Friday, January 28, 2011

Bird Porn

Have you seen my Bird Porn?

In the spring of 2009, after accidentally filming two birds fornicating, I uploaded it to youtube and posted it on my Facebook page.

It got a lot of hits and I was amused by the online bantering it generated.

Later that summer, my husband and I were invited to a birthday party hosted by one of his coworkers - an elegant rooftop affair overlooking Time Square.  Even though he worked for his company for several years, I had yet to met any of his colleagues.

Contrary to MonkeyME, my husbands is calm, quiet and conservative. Determined not to taint his professional image, I prepared for the party by purchasing Jimmy Choo, 3 inch shoes, raisin red pumping lipstick and studying well-behaved, trophy wife's watching both versions of the movie, The Stepford Wives.

If nothing else, I would be plumped-up, tame and stoically, in pain.

The party was in full swing when we entered the 42nd story rooftop. Because there was only a hint of a railing, I held my husbands hand tightly and steered us away from ledge.

I wasn't certain what to expect from this band of bond traders.

A general surveillance showed an equal split right down the middle - wife's huddled on the inside, husbands teetering on the edge.

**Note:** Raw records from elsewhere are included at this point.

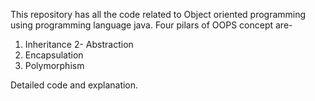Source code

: This repository has all the code related to Object oriented programming using programming language java. 
Four pilars of OOPS concept are-
1. Inheritance
2- Abstraction
3. Encapsulation
4. Polymorphism

Detailed code and explanation.

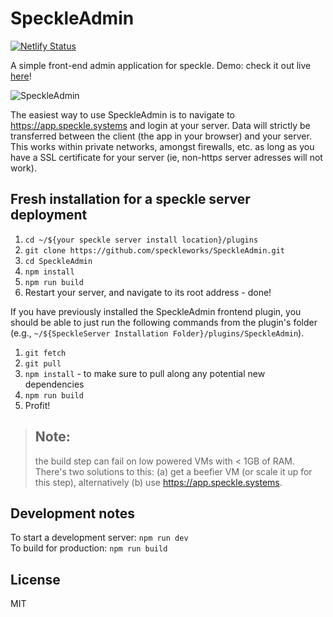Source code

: # SpeckleAdmin

[![Netlify Status](https://api.netlify.com/api/v1/badges/e8575dfa-6bb4-4c96-866f-49eebc7370cc/deploy-status)](https://app.netlify.com/sites/speckleapp/deploys)

A simple front-end admin application for speckle. Demo: check it out live [here](https://app.speckle.systems)!

![SpeckleAdmin](https://user-images.githubusercontent.com/7696515/57015016-79c5f500-6c0a-11e9-9bfe-7af41e6ffd4f.png)

The easiest way to use SpeckleAdmin is to navigate to https://app.speckle.systems and login at your server. Data will strictly be transferred between the client (the app in your browser) and your server. This works within private networks, amongst firewalls, etc. as long as you have a SSL certificate for your server (ie, non-http*s* server adresses will not work). 

## Fresh installation for a speckle server deployment

1. `cd ~/${your speckle server install location}/plugins`
2. `git clone https://github.com/speckleworks/SpeckleAdmin.git`
3. `cd SpeckleAdmin`
4. `npm install`
5. `npm run build`
6. Restart your server, and navigate to its root address - done!

If you have previously installed the SpeckleAdmin frontend plugin, you should be able to just run the following commands from the plugin's folder (e.g., `~/${SpeckleServer Installation Folder}/plugins/SpeckleAdmin`). 
1. `git fetch`
2. `git pull`
3. `npm install` - to make sure to pull along any potential new dependencies
4. `npm run build`
5. Profit!

> ## Note: 
> the build step can fail on low powered VMs with < 1GB of RAM. There's two solutions to this: (a) get a beefier VM (or scale it up for this step), alternatively (b) use https://app.speckle.systems. 

## Development notes

To start a development server: `npm run dev`  
To build for production: `npm run build`

## License
MIT



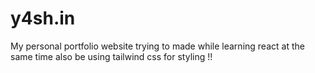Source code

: # y4sh.in
My personal portfolio website trying to made while learning react at the same time also be using tailwind css for styling !!

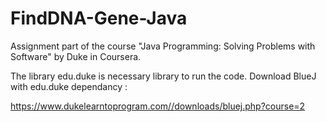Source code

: # FindDNA-Gene-Java
Assignment part of the course "Java Programming: Solving Problems with Software" by Duke in Coursera.

The library edu.duke is necessary library to run the code.
Download BlueJ with edu.duke dependancy :

https://www.dukelearntoprogram.com//downloads/bluej.php?course=2
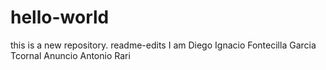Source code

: # hello-world
this is a new repository.
readme-edits
I am Diego Ignacio Fontecilla Garcia
Tcornal Anuncio
Antonio Rari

The dance was perfectly timed:

and 1, 2, 3, 4 couple enter left, host enters right
and 5, 6, 7, 8 leads wife to herd and husband to bar

I was left with a brood of blond bobbed, overwhelmed, stay at home mommies.

Bored by the details of labor pains, play dates, diaper duty, and sore nipples - I slowly moonwalked my way towards the edge.

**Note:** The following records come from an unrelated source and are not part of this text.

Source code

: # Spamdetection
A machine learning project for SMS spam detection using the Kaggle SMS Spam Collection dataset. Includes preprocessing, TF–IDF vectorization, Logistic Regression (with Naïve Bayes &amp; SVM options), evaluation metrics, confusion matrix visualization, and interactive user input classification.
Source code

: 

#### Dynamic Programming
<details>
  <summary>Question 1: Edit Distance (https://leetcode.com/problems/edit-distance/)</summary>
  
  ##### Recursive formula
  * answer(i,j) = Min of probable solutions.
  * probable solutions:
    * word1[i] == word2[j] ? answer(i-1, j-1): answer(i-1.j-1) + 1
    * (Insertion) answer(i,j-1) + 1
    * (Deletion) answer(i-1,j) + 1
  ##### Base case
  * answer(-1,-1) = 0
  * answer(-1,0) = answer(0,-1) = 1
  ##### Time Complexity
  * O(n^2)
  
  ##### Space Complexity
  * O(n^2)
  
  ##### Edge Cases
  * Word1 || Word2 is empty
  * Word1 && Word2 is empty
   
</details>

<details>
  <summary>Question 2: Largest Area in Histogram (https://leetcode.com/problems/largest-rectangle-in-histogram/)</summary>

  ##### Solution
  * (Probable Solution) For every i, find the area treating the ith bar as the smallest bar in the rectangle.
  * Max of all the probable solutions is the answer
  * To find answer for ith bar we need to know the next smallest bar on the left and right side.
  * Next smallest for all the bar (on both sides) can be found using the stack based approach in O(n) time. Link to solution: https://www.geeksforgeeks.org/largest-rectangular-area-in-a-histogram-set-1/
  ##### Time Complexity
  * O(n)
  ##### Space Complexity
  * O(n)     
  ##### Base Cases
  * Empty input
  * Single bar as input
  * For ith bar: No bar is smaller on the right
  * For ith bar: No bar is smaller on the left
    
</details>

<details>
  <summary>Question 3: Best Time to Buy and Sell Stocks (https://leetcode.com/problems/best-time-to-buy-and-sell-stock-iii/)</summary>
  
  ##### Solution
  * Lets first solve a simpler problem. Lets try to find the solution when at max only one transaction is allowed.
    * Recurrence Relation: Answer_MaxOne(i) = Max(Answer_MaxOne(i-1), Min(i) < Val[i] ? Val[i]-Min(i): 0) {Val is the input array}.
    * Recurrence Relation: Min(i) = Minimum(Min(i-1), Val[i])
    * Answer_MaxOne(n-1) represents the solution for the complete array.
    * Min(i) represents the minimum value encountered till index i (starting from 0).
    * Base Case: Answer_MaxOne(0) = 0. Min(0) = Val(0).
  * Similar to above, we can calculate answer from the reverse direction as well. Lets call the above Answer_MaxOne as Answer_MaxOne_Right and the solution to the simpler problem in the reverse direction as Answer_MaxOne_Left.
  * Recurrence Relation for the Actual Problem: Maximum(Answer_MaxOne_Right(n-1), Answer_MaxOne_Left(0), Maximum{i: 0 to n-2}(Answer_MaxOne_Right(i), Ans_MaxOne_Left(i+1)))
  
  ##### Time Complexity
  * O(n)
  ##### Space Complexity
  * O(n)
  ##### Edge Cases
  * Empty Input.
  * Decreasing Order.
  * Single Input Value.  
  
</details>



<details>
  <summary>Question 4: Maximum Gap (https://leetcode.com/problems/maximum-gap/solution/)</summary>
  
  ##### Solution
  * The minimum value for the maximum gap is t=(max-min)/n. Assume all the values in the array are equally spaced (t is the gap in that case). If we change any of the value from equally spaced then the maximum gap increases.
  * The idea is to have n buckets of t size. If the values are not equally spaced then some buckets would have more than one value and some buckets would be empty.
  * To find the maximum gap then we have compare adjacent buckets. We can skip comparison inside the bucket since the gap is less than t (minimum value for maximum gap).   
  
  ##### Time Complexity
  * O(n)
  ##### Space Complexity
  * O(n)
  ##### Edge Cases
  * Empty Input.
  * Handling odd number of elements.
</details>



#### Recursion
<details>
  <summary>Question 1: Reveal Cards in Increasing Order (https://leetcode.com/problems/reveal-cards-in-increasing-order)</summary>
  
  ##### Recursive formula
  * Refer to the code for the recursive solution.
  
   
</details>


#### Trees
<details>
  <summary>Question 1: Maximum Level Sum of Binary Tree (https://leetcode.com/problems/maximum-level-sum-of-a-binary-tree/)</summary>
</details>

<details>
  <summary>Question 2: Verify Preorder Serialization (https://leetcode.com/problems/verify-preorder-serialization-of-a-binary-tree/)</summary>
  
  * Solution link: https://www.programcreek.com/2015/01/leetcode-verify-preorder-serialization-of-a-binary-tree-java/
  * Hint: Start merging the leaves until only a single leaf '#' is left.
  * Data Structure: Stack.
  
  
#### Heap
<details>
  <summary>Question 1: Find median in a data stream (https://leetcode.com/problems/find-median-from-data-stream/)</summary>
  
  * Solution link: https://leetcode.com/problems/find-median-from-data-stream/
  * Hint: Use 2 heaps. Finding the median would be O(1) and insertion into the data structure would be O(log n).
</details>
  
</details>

AND there, in the center of our men, stood a curvaceous Russian beauty.  Her name was Lena.  She had wild eyes, never ending legs, and a contagious smile.

It took some work on my part to corner her, but I was determined to find out why she chose finance of fashion model.

My husband, Mark, made no mention of a female coworker and I never thought to ask.

"Mark is married?" she asked
"Yes, thats why I call him my husband" I answered.

After an intense interrogation, I discovered that Lena laughed with her mouth wide open, dated a doctor, smoked cigars, is a classically trained pianist, and was once detained on the suspicion of being a spy.

It's hard to top that.

"Want to see my bird porn?" I asked.

Well of course she did.

We spent the next few hours, tossing back scotch, puffing on stogies, and guessing the cock size of her coworkers based on the size of their hands.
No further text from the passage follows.